The LNMP environment doesn’t come with the sendmail component installed. You simply need to start the sendmail service and configure the path in php.ini to get email sending working properly.
1. Install the sendmail component
yum install sendmail
2. Restart the php-fpm process
/etc/init.d/php-fpm restart
If the restart fails or gets stuck, I recommend closing the terminal, logging back in, and restarting LNMP directly with the following command:
/root/lnmp restart
3. Verify sendmail is running properly
/etc/init.d/sendmail status
If both sendmail and sm-client show as running, the service has started successfully. If both show as stopped, you can try these commands:
/etc/init.d/sendmail start (start sendmail)
/etc/init.d/sendmail stop (stop sendmail)
/etc/init.d/sendmail restart (restart sendmail)
4. Configure php.ini with the sendmail absolute path
Use the following command to open and edit php.ini. Alternatively, you can use FTP to navigate to the directory, download the php.ini file, and edit it locally — same result.

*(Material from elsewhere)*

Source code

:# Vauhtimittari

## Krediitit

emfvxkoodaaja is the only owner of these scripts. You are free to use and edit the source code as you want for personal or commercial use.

vi /usr/local/php/etc/php.ini
Type ?sendmail_path to search and locate the following line:
;sendmail_path =
Press i to enter edit mode and change that line to:
sendmail_path = /usr/sbin/sendmail -t -i
Press Esc to exit edit mode, then type :wq to save and quit.
Finally, restart LNMP once more and you’re done. Test it — emails should now send successfully.